[[ Listed entries, beginning ]]
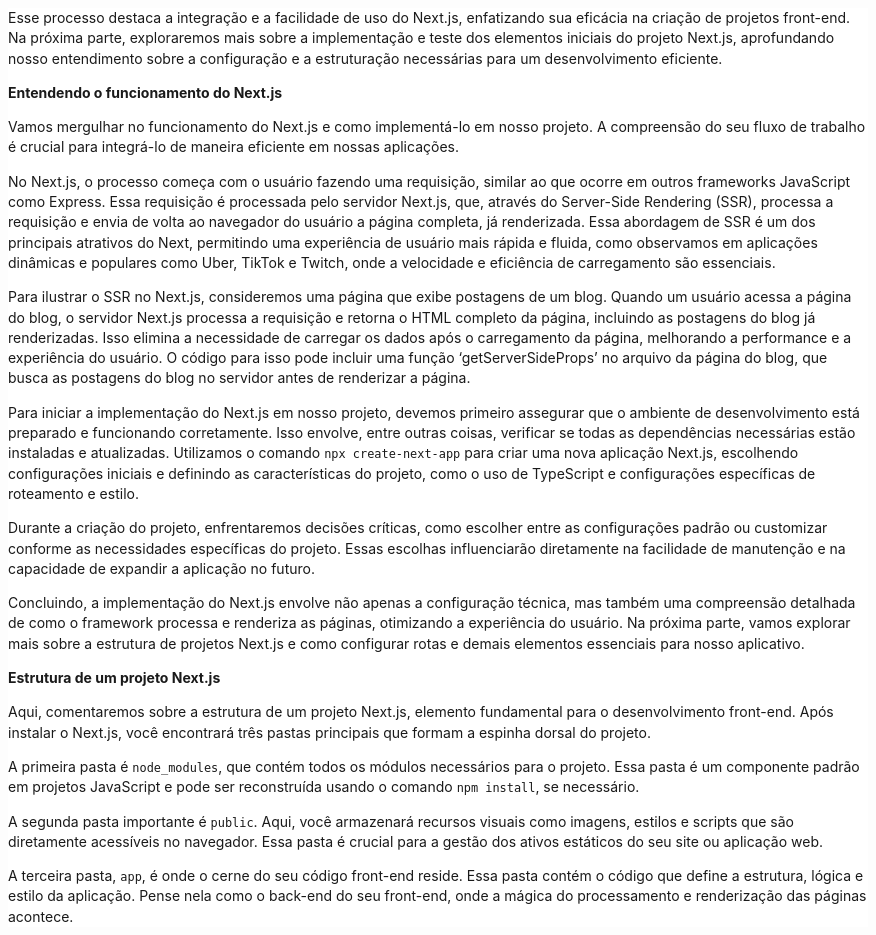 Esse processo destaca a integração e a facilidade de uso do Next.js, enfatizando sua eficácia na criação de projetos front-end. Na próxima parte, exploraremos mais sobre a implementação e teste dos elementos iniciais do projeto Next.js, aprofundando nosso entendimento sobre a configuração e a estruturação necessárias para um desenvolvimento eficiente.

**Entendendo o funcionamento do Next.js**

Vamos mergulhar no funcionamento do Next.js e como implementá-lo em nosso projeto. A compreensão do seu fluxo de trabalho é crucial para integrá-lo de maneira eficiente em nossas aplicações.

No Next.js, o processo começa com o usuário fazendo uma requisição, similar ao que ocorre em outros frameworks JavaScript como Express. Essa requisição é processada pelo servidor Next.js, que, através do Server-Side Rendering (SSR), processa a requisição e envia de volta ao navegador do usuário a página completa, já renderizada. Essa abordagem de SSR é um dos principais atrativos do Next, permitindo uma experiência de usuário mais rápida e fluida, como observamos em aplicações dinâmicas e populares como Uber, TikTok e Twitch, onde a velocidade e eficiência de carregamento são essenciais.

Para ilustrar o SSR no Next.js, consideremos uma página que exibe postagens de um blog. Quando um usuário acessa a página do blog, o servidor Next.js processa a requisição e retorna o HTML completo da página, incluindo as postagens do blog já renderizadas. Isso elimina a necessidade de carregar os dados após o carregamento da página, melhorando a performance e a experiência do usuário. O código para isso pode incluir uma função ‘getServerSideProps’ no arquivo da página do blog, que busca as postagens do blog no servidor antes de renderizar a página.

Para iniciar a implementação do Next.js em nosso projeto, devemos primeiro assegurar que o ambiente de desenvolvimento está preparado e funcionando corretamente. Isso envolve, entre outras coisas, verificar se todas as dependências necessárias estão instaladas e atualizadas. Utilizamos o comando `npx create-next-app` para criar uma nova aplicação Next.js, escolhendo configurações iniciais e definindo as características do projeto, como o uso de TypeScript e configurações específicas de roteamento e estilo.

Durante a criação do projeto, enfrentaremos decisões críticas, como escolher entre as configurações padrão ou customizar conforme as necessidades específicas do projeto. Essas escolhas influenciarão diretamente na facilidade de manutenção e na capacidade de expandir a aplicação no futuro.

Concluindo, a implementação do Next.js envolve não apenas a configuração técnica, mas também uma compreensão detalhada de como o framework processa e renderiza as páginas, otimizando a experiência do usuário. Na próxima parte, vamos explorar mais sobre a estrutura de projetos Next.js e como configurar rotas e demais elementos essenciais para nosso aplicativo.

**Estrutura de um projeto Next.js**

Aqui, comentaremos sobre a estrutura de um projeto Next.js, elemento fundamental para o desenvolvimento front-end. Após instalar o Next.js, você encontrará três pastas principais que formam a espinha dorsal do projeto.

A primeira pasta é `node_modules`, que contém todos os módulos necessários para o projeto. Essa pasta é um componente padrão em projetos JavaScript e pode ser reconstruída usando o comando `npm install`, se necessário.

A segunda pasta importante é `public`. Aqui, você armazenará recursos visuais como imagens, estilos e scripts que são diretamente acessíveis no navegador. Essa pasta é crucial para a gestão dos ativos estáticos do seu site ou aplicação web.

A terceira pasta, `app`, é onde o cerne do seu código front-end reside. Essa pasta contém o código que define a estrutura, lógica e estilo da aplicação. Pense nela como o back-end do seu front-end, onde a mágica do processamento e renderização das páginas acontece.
[[ Listed entries, end ]]
What to produce. When repeating the listing, keep each line exact and exclude the pictures.

Solution.
 Esse processo destaca a integração e a facilidade de uso do Next.js, enfatizando sua eficácia na criação de projetos front-end. Na próxima parte, exploraremos mais sobre a implementação e teste dos elementos iniciais do projeto Next.js, aprofundando nosso entendimento sobre a configuração e a estruturação necessárias para um desenvolvimento eficiente.

**Entendendo o funcionamento do Next.js**

Vamos mergulhar no funcionamento do Next.js e como implementá-lo em nosso projeto. A compreensão do seu fluxo de trabalho é crucial para integrá-lo de maneira eficiente em nossas aplicações.

No Next.js, o processo começa com o usuário fazendo uma requisição, similar ao que ocorre em outros frameworks JavaScript como Express. Essa requisição é processada pelo servidor Next.js, que, através do Server-Side Rendering (SSR), processa a requisição e envia de volta ao navegador do usuário a página completa, já renderizada. Essa abordagem de SSR é um dos principais atrativos do Next, permitindo uma experiência de usuário mais rápida e fluida, como observamos em aplicações dinâmicas e populares como Uber, TikTok e Twitch, onde a velocidade e eficiência de carregamento são essenciais.

Para ilustrar o SSR no Next.js, consideremos uma página que exibe postagens de um blog. Quando um usuário acessa a página do blog, o servidor Next.js processa a requisição e retorna o HTML completo da página, incluindo as postagens do blog já renderizadas. Isso elimina a necessidade de carregar os dados após o carregamento da página, melhorando a performance e a experiência do usuário. O código para isso pode incluir uma função ‘getServerSideProps’ no arquivo da página do blog, que busca as postagens do blog no servidor antes de renderizar a página.

Para iniciar a implementação do Next.js em nosso projeto, devemos primeiro assegurar que o ambiente de desenvolvimento está preparado e funcionando corretamente. Isso envolve, entre outras coisas, verificar se todas as dependências necessárias estão instaladas e atualizadas. Utilizamos o comando `npx create-next-app` para criar uma nova aplicação Next.js, escolhendo configurações iniciais e definindo as características do projeto, como o uso de TypeScript e configurações específicas de roteamento e estilo.

Durante a criação do projeto, enfrentaremos decisões críticas, como escolher entre as configurações padrão ou customizar conforme as necessidades específicas do projeto. Essas escolhas influenciarão diretamente na facilidade de manutenção e na capacidade de expandir a aplicação no futuro.

Concluindo, a implementação do Next.js envolve não apenas a configuração técnica, mas também uma compreensão detalhada de como o framework processa e renderiza as páginas, otimizando a experiência do usuário. Na próxima parte, vamos explorar mais sobre a estrutura de projetos Next.js e como configurar rotas e demais elementos essenciais para nosso aplicativo.

**Estrutura de um projeto Next.js**

Aqui, comentaremos sobre a estrutura de um projeto Next.js, elemento fundamental para o desenvolvimento front-end. Após instalar o Next.js, você encontrará três pastas principais que formam a espinha dorsal do projeto.

A primeira pasta é `node_modules`, que contém todos os módulos necessários para o projeto. Essa pasta é um componente padrão em projetos JavaScript e pode ser reconstruída usando o comando `npm install`, se necessário.

A segunda pasta importante é `public`. Aqui, você armazenará recursos visuais como imagens, estilos e scripts que são diretamente acessíveis no navegador. Essa pasta é crucial para a gestão dos ativos estáticos do seu site ou aplicação web.

A terceira pasta, `app`, é onde o cerne do seu código front-end reside. Essa pasta contém o código que define a estrutura, lógica e estilo da aplicação. Pense nela como o back-end do seu front-end, onde a mágica do processamento e renderização das páginas acontece.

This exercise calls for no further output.